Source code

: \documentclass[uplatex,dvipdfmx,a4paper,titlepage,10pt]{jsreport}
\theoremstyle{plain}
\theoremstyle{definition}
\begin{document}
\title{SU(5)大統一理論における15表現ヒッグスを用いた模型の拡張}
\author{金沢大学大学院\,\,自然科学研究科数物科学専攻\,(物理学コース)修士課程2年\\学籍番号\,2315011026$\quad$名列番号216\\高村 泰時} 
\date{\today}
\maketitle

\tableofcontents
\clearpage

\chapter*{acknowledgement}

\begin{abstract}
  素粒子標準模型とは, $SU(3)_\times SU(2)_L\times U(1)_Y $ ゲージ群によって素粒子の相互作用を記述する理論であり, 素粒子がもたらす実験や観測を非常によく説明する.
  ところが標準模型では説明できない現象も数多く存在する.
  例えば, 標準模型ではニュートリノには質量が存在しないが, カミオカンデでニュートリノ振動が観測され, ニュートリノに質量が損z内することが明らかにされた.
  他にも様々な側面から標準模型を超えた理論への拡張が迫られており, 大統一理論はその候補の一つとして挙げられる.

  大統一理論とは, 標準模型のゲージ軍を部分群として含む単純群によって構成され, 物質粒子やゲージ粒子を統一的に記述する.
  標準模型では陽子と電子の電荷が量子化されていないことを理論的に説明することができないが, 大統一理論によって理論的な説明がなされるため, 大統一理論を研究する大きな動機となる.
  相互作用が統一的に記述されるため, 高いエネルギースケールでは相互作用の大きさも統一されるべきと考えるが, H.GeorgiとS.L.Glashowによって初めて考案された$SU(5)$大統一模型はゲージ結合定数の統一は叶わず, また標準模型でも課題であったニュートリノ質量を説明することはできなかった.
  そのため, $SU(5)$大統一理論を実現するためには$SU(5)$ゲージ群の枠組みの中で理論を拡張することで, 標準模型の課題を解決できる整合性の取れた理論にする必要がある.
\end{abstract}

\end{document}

# TASK TO CARRY OUT
Count the lines of the material that include the word "theoremstyle", then state only the total.

# SOLUTION TO THE PROBLEM
2